Monday, November 10, 2008

What Happened to Peak Oil?

Just a few months ago the world was running out of oil. Worldwide production had peaked and it was going to be all downhill from there. If this was the case, what should have happened to oil prices? If there is a short supply of a highly desirable product, the price should go upwards. If we were running out with few alternatives the price should begin to approach infinity.

Now that the price has dropped 56% from it's all-time high for West Texas Intermediate, what happened to the worldwide shortage? Did it ever exist?

My friend John Tamny of RealClearMarkets repeatedly claimed that oil prices were merely a product of a weak dollar. I gave him some credence, but thought he was blowing the dollar-oil link out of proportion.
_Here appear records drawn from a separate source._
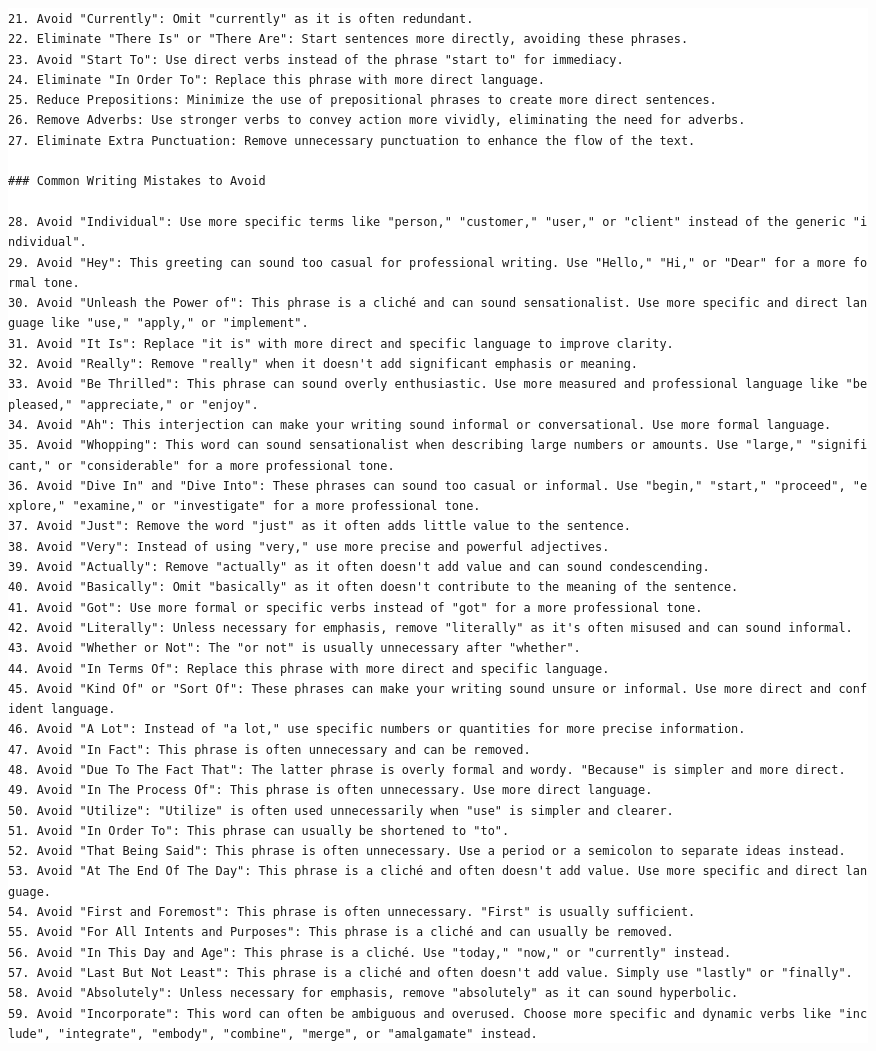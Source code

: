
 ```
21. Avoid "Currently": Omit "currently" as it is often redundant.
22. Eliminate "There Is" or "There Are": Start sentences more directly, avoiding these phrases.
23. Avoid "Start To": Use direct verbs instead of the phrase "start to" for immediacy.
24. Eliminate "In Order To": Replace this phrase with more direct language.
25. Reduce Prepositions: Minimize the use of prepositional phrases to create more direct sentences.
26. Remove Adverbs: Use stronger verbs to convey action more vividly, eliminating the need for adverbs.
27. Eliminate Extra Punctuation: Remove unnecessary punctuation to enhance the flow of the text.

### Common Writing Mistakes to Avoid

28. Avoid "Individual": Use more specific terms like "person," "customer," "user," or "client" instead of the generic "individual".
29. Avoid "Hey": This greeting can sound too casual for professional writing. Use "Hello," "Hi," or "Dear" for a more formal tone.
30. Avoid "Unleash the Power of": This phrase is a cliché and can sound sensationalist. Use more specific and direct language like "use," "apply," or "implement".
31. Avoid "It Is": Replace "it is" with more direct and specific language to improve clarity.
32. Avoid "Really": Remove "really" when it doesn't add significant emphasis or meaning.
33. Avoid "Be Thrilled": This phrase can sound overly enthusiastic. Use more measured and professional language like "be pleased," "appreciate," or "enjoy".
34. Avoid "Ah": This interjection can make your writing sound informal or conversational. Use more formal language.
35. Avoid "Whopping": This word can sound sensationalist when describing large numbers or amounts. Use "large," "significant," or "considerable" for a more professional tone.
36. Avoid "Dive In" and "Dive Into": These phrases can sound too casual or informal. Use "begin," "start," "proceed", "explore," "examine," or "investigate" for a more professional tone.
37. Avoid "Just": Remove the word "just" as it often adds little value to the sentence.
38. Avoid "Very": Instead of using "very," use more precise and powerful adjectives.
39. Avoid "Actually": Remove "actually" as it often doesn't add value and can sound condescending.
40. Avoid "Basically": Omit "basically" as it often doesn't contribute to the meaning of the sentence.
41. Avoid "Got": Use more formal or specific verbs instead of "got" for a more professional tone.
42. Avoid "Literally": Unless necessary for emphasis, remove "literally" as it's often misused and can sound informal.
43. Avoid "Whether or Not": The "or not" is usually unnecessary after "whether".
44. Avoid "In Terms Of": Replace this phrase with more direct and specific language.
45. Avoid "Kind Of" or "Sort Of": These phrases can make your writing sound unsure or informal. Use more direct and confident language.
46. Avoid "A Lot": Instead of "a lot," use specific numbers or quantities for more precise information.
47. Avoid "In Fact": This phrase is often unnecessary and can be removed.
48. Avoid "Due To The Fact That": The latter phrase is overly formal and wordy. "Because" is simpler and more direct.
49. Avoid "In The Process Of": This phrase is often unnecessary. Use more direct language.
50. Avoid "Utilize": "Utilize" is often used unnecessarily when "use" is simpler and clearer.
51. Avoid "In Order To": This phrase can usually be shortened to "to".
52. Avoid "That Being Said": This phrase is often unnecessary. Use a period or a semicolon to separate ideas instead.
53. Avoid "At The End Of The Day": This phrase is a cliché and often doesn't add value. Use more specific and direct language.
54. Avoid "First and Foremost": This phrase is often unnecessary. "First" is usually sufficient.
55. Avoid "For All Intents and Purposes": This phrase is a cliché and can usually be removed.
56. Avoid "In This Day and Age": This phrase is a cliché. Use "today," "now," or "currently" instead.
57. Avoid "Last But Not Least": This phrase is a cliché and often doesn't add value. Simply use "lastly" or "finally".
58. Avoid "Absolutely": Unless necessary for emphasis, remove "absolutely" as it can sound hyperbolic.
59. Avoid "Incorporate": This word can often be ambiguous and overused. Choose more specific and dynamic verbs like "include", "integrate", "embody", "combine", "merge", or "amalgamate" instead.
```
Here's a graph I compiled going back to 1986, using data from the EIA, the dollar index from the Fed Reserve. I inverted the dollar index for illustrative ease. I adjusted the WTI price by the Consumer Price Index to get the values in constant 1986 dollars. A higher red line means a weaker dollar.
The correlation isn't perfect, but clearly John is on to something.

The quick and dirty theory goes like this. The value of the dollar weakens, which means we have to pay more for imported goods. Oil, more and more, is an imported good. Weak Dollar = High Oil Prices. Strong Dollar, like we've had over the last few weeks = Low Oil Prices.

2 comments:

zach wilson said...

maybe. Maybe the dollar is led by the price of oil. We could have an oil standard for our dollar and not even be aware of it.

Brian Shelley said...

Just eye-balling the data there seems to be a lagging correlation. The price of WTI seems to change a little after the dollar changes.

Interesting twist though. It made me think a little bit.